Given an array arr[] of size N and D index, the task is to rotate the array by the D index.

Left Rotate: Array rotate by D element from left

Example:

Input:
arr[] = {1, 2, 3, 4, 5}
D = 2
Output:
3 4 5 1 2
Explanation: The intial array [1, 2, 3, 4, 5]
rotate by first index [2, 3, 4, 5, 1]
rotate by second index [3, 4, 5, 1, 2]

Input:
arr[] = {10, 34, 56, 23, 78, 12, 13, 65}
D = 7
Output:
65 10 34 56 23 78 12 13

  1. Using temp array

    Approach: In this method simply create a temporary array and copy the elements of the array arr[] from 0 to the Dth index.

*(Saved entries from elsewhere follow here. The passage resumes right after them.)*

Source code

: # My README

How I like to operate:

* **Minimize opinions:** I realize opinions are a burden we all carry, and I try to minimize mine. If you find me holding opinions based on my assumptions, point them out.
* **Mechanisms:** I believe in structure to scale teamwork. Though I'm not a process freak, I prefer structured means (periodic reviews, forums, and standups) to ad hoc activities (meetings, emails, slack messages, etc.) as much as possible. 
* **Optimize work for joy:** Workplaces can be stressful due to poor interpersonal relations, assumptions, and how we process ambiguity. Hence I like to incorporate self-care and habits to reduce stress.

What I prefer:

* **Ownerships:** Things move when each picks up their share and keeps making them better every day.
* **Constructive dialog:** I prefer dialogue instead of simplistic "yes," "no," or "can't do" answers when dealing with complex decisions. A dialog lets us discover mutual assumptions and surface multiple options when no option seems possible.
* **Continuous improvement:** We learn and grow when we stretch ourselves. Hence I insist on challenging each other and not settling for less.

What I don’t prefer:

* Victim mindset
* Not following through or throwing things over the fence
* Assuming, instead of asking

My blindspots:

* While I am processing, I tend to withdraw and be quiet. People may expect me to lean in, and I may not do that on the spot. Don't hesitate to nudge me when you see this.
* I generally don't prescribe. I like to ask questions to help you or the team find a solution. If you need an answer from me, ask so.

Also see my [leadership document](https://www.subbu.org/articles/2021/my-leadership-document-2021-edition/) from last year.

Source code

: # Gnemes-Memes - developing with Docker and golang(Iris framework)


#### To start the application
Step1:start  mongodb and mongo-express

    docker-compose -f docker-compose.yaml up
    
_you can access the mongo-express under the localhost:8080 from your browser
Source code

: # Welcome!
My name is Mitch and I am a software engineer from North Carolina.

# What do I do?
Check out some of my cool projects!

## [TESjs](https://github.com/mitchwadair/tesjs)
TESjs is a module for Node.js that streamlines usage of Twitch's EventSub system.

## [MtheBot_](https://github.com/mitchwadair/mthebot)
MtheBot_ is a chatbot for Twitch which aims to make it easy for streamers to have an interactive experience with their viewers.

After that move, the rest elements of the array arr[] from index D to N. Then move the temporary array elements to the original array.



    Input arr[] = [1, 2, 3, 4, 5], D = 2
    1) Store the first d elements in a temp array: temp[] = [1, 2]
    2) Shift rest of the arr[]: arr[] = [3, 4, 5]
    3) Store back the D elements: arr[] = [3, 4, 5, 1, 2]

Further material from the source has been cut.